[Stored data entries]
┌──

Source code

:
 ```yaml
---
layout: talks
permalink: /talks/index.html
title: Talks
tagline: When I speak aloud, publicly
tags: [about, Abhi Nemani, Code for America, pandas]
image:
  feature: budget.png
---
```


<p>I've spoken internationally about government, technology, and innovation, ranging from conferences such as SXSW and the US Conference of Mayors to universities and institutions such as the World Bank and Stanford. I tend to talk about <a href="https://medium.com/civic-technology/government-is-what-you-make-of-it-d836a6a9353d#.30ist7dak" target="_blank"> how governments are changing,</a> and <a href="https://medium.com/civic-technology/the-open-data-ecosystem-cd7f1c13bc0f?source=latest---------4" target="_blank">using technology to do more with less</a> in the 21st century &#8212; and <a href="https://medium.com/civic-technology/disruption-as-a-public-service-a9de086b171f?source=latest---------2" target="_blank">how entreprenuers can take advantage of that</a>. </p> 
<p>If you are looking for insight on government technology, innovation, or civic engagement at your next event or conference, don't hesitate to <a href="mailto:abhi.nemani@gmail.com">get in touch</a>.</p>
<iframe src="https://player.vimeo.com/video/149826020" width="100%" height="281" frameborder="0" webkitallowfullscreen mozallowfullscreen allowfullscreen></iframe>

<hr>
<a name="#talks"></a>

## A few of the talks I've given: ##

└──

- [Exercise requirements]:
Your output should match the records above word for word.

- [The completed task]:
Source code

:
 ```yaml
---
layout: talks
permalink: /talks/index.html
title: Talks
tagline: When I speak aloud, publicly
tags: [about, Abhi Nemani, Code for America, pandas]
image:
  feature: budget.png
---
```


<p>I've spoken internationally about government, technology, and innovation, ranging from conferences such as SXSW and the US Conference of Mayors to universities and institutions such as the World Bank and Stanford. I tend to talk about <a href="https://medium.com/civic-technology/government-is-what-you-make-of-it-d836a6a9353d#.30ist7dak" target="_blank"> how governments are changing,</a> and <a href="https://medium.com/civic-technology/the-open-data-ecosystem-cd7f1c13bc0f?source=latest---------4" target="_blank">using technology to do more with less</a> in the 21st century &#8212; and <a href="https://medium.com/civic-technology/disruption-as-a-public-service-a9de086b171f?source=latest---------2" target="_blank">how entreprenuers can take advantage of that</a>. </p> 
<p>If you are looking for insight on government technology, innovation, or civic engagement at your next event or conference, don't hesitate to <a href="mailto:abhi.nemani@gmail.com">get in touch</a>.</p>
<iframe src="https://player.vimeo.com/video/149826020" width="100%" height="281" frameborder="0" webkitallowfullscreen mozallowfullscreen allowfullscreen></iframe>

<hr>
<a name="#talks"></a>

## A few of the talks I've given: ##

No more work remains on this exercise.